Darum platzte der Kompromiss zum Wehrdienst
Bundeswehr Eigentlich wollte Schwarz-Rot am Dienstagabend der Öffentlichkeit eine Einigung präsentieren. Dann kam es zum Eklat – vorläufiger Höhepunkt eines langen Streits.
Berlin. Was war das für ein Auftritt vor wenigen Wochen: Gemeinsam mit Kanzler Friedrich Merz (CDU) trat Verteidigungsminister Boris Pistorius (SPD) Ende August vor die Presse, um den Plan für einen neuen Wehrdienst vorzustellen. Das Kabinett hatte sogar in seinem Haus getagt, in einem abhörsicheren Raum namens „U-Boot“. Das Signal von Schwarz-Rot: Wir haben verstanden, Sicherheit hat bei uns Priorität, wir machen Deutschland verteidigungsbereit.

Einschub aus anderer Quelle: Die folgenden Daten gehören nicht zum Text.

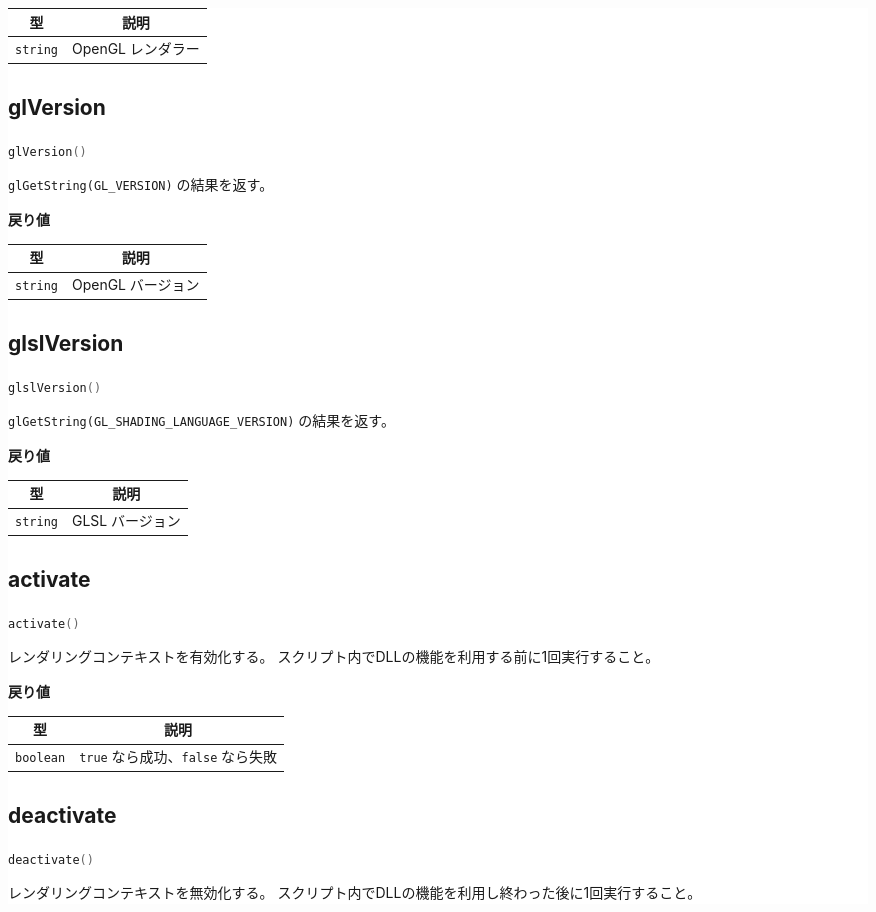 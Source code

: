 | 型 | 説明 |
| --- | --- |
| `string` | OpenGL レンダラー |

## glVersion

```lua
glVersion()
```

`glGetString(GL_VERSION)` の結果を返す。

**戻り値**

| 型 | 説明 |
| --- | --- |
| `string` | OpenGL バージョン |

## glslVersion

```lua
glslVersion()
```

`glGetString(GL_SHADING_LANGUAGE_VERSION)` の結果を返す。

**戻り値**

| 型 | 説明 |
| --- | --- |
| `string` | GLSL バージョン |

## activate

```lua
activate()
```

レンダリングコンテキストを有効化する。
スクリプト内でDLLの機能を利用する前に1回実行すること。

**戻り値**

| 型 | 説明 |
| --- | --- |
| `boolean` | `true` なら成功、`false` なら失敗 |

## deactivate

```lua
deactivate()
```

レンダリングコンテキストを無効化する。
スクリプト内でDLLの機能を利用し終わった後に1回実行すること。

Und jetzt das: Am Dienstagnachmittag warten in einem Sitzungssaal des Bundestags Dutzende Journalisten auf die gemeinsame Pressekonferenz der Top-Verteidigungspolitiker von CDU, CSU und SPD. Angekündigt waren letzte Details „zum neuen Wehrdienst und dem dazugehörigen Wehrdienst-Modernisierungsgesetz“. Doch dann tritt statt der erwarteten Politiker ein Sprecher ans Mikrofon und teilt mit, die Sache sei leider abgesagt. Das kommt in Berlin nun wirklich nicht alle Tage vor.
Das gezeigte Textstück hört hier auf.